Source texts of formatted documents:
......

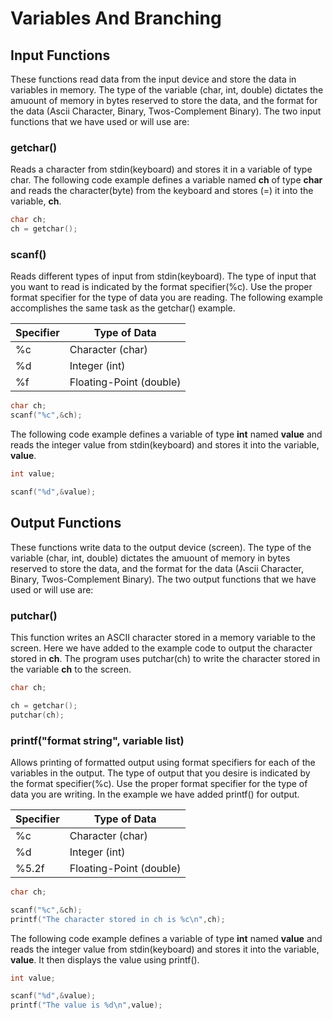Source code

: # Variables And Branching


## Input Functions
These functions read data from the input device and store the data in variables in memory.  The type of the variable (char, int, double) dictates the amuount of memory in bytes reserved to store the data, and the format for the data (Ascii Character, Binary, Twos-Complement Binary).  The two input functions that we have used or will use are:

### getchar()
Reads a character from stdin(keyboard) and stores it in a variable of type char. The following code example defines a variable named **ch** of type **char** and reads the character(byte) from the keyboard and stores (=) it into the variable, **ch**.

```cpp
char ch;
ch = getchar();
```

### scanf()
Reads different types of input from stdin(keyboard).  The type of input that you want to read is indicated by the format specifier(%c).  Use the proper format specifier for the type of data you are reading. The following example accomplishes the same task as the getchar() example.

Specifier | Type of Data
--------- | ------------
%c | Character (char)
%d | Integer (int)
%f | Floating-Point (double)

```cpp
char ch;
scanf("%c",&ch);
```

The following code example defines a variable of type **int** named **value** and reads the integer value from stdin(keyboard) and stores it into the variable, **value**.

```cpp
int value;

scanf("%d",&value);
```

## Output Functions
These functions write data to the output device (screen).  The type of the variable (char, int, double) dictates the amuount of memory in bytes reserved to store the data, and the format for the data (Ascii Character, Binary, Twos-Complement Binary).  The two output functions that we have used or will use are:

### putchar()
This function writes an ASCII character stored in a memory variable to the screen.  Here we have added to the example code to output the character stored in **ch**. The program uses putchar(ch) to write the character stored in the variable **ch** to the screen.

```cpp
char ch;

ch = getchar();
putchar(ch);
```

### printf("format string", variable list)
Allows printing of formatted output using format specifiers for each of the variables in the output.  The type of output that you desire is indicated by the format specifier(%c).  Use the proper format specifier for the type of data you are writing. In the example we have added printf() for output.

Specifier | Type of Data
--------- | ------------
%c | Character (char)
%d | Integer (int)
%5.2f | Floating-Point (double)

```cpp
char ch;

scanf("%c",&ch);
printf("The character stored in ch is %c\n",ch);
```

The following code example defines a variable of type **int** named **value** and reads the integer value from stdin(keyboard) and stores it into the variable, **value**. It then displays the value using printf().

```cpp
int value;

scanf("%d",&value);
printf("The value is %d\n",value);
```
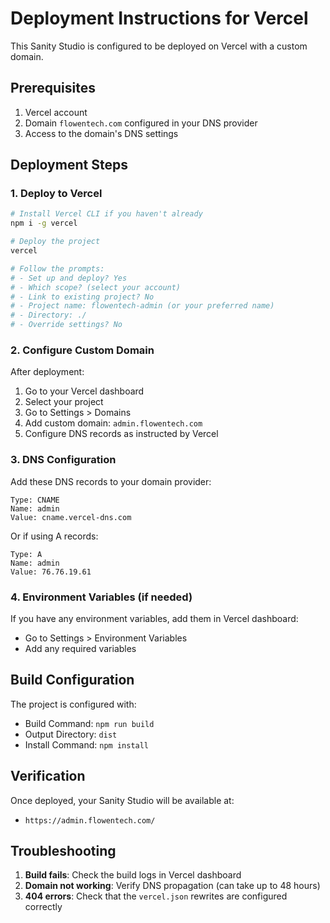# Deployment Instructions for Vercel

This Sanity Studio is configured to be deployed on Vercel with a custom domain.

## Prerequisites

1. Vercel account
2. Domain `flowentech.com` configured in your DNS provider
3. Access to the domain's DNS settings

## Deployment Steps

### 1. Deploy to Vercel

```bash
# Install Vercel CLI if you haven't already
npm i -g vercel

# Deploy the project
vercel

# Follow the prompts:
# - Set up and deploy? Yes
# - Which scope? (select your account)
# - Link to existing project? No
# - Project name: flowentech-admin (or your preferred name)
# - Directory: ./
# - Override settings? No
```

### 2. Configure Custom Domain

After deployment:

1. Go to your Vercel dashboard
2. Select your project
3. Go to Settings > Domains
4. Add custom domain: `admin.flowentech.com`
5. Configure DNS records as instructed by Vercel

### 3. DNS Configuration

Add these DNS records to your domain provider:

```
Type: CNAME
Name: admin
Value: cname.vercel-dns.com
```

Or if using A records:
```
Type: A
Name: admin
Value: 76.76.19.61
```

### 4. Environment Variables (if needed)

If you have any environment variables, add them in Vercel dashboard:
- Go to Settings > Environment Variables
- Add any required variables

## Build Configuration

The project is configured with:
- Build Command: `npm run build`
- Output Directory: `dist`
- Install Command: `npm install`

## Verification

Once deployed, your Sanity Studio will be available at:
- `https://admin.flowentech.com/`

## Troubleshooting

1. **Build fails**: Check the build logs in Vercel dashboard
2. **Domain not working**: Verify DNS propagation (can take up to 48 hours)
3. **404 errors**: Check that the `vercel.json` rewrites are configured correctly
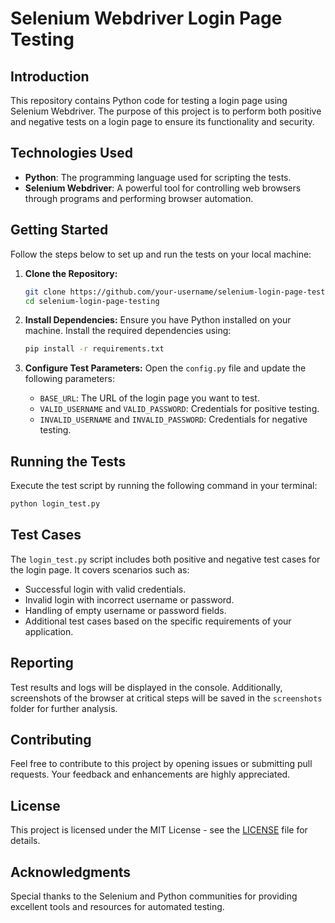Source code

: # Selenium Webdriver Login Page Testing

## Introduction
This repository contains Python code for testing a login page using Selenium Webdriver. The purpose of this project is to perform both positive and negative tests on a login page to ensure its functionality and security.

## Technologies Used
- **Python**: The programming language used for scripting the tests.
- **Selenium Webdriver**: A powerful tool for controlling web browsers through programs and performing browser automation.

## Getting Started
Follow the steps below to set up and run the tests on your local machine:

1. **Clone the Repository:**
   ```bash
   git clone https://github.com/your-username/selenium-login-page-testing.git
   cd selenium-login-page-testing
   ```

2. **Install Dependencies:**
   Ensure you have Python installed on your machine. Install the required dependencies using:
   ```bash
   pip install -r requirements.txt
   ```

3. **Configure Test Parameters:**
   Open the `config.py` file and update the following parameters:
   - `BASE_URL`: The URL of the login page you want to test.
   - `VALID_USERNAME` and `VALID_PASSWORD`: Credentials for positive testing.
   - `INVALID_USERNAME` and `INVALID_PASSWORD`: Credentials for negative testing.

## Running the Tests
Execute the test script by running the following command in your terminal:
```bash
python login_test.py
```

## Test Cases
The `login_test.py` script includes both positive and negative test cases for the login page. It covers scenarios such as:
- Successful login with valid credentials.
- Invalid login with incorrect username or password.
- Handling of empty username or password fields.
- Additional test cases based on the specific requirements of your application.

## Reporting
Test results and logs will be displayed in the console. Additionally, screenshots of the browser at critical steps will be saved in the `screenshots` folder for further analysis.

## Contributing
Feel free to contribute to this project by opening issues or submitting pull requests. Your feedback and enhancements are highly appreciated.

## License
This project is licensed under the MIT License - see the [LICENSE](LICENSE) file for details.

## Acknowledgments
Special thanks to the Selenium and Python communities for providing excellent tools and resources for automated testing.

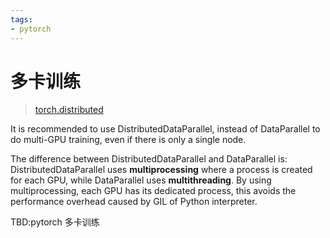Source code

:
 ```yaml
---
tags:
- pytorch
---
```


# 多卡训练

> [torch.distributed](https://docs.pytorch.org/docs/stable/distributed.html)

It is recommended to use DistributedDataParallel, instead of DataParallel to do multi-GPU training, even if there is only a single node.

The difference between DistributedDataParallel and DataParallel is: DistributedDataParallel uses **multiprocessing** where a process is created for each GPU, while DataParallel uses **multithreading**. By using multiprocessing, each GPU has its dedicated process, this avoids the performance overhead caused by GIL of Python interpreter.

TBD:pytorch 多卡训练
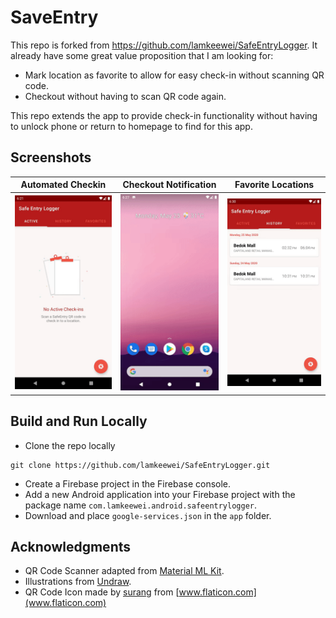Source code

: # SaveEntry
This repo is forked from https://github.com/lamkeewei/SafeEntryLogger. It already have some great value proposition that I am looking for:  
- Mark location as favorite to allow for easy check-in without scanning QR code.
- Checkout without having to scan QR code again.

This repo extends the app to provide check-in functionality without having to unlock phone or return to homepage to find for this app.  


## Screenshots 
| Automated Checkin | Checkout Notification | Favorite Locations |
| ----------- | ----------- | --- |
| <img src="screenshots/checkin.gif" width=256 /> | <img src="screenshots/checkout.gif" width=256 /> | <img src="screenshots/favorite.gif" width=256 /> |

## Build and Run Locally
- Clone the repo locally 
```
git clone https://github.com/lamkeewei/SafeEntryLogger.git
```
- Create a Firebase project in the Firebase console. 
- Add a new Android application into your Firebase project with the package name `com.lamkeewei.android.safeentrylogger`.  
- Download and place `google-services.json` in the `app` folder.

## Acknowledgments
- QR Code Scanner adapted from [Material ML Kit](https://github.com/firebase/mlkit-material-android).
- Illustrations from [Undraw](https://undraw.co/).
- QR Code Icon made by [surang](https://www.flaticon.com/authors/surang) from [www.flaticon.com](www.flaticon.com)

......

**WORK ITEM**
This exercise requires the lines of the entries containing the string "without".

**SOLVED PROBLEM**
- Mark location as favorite to allow for easy check-in without scanning QR code.
- Checkout without having to scan QR code again.
This repo extends the app to provide check-in functionality without having to unlock phone or return to homepage to find for this app.  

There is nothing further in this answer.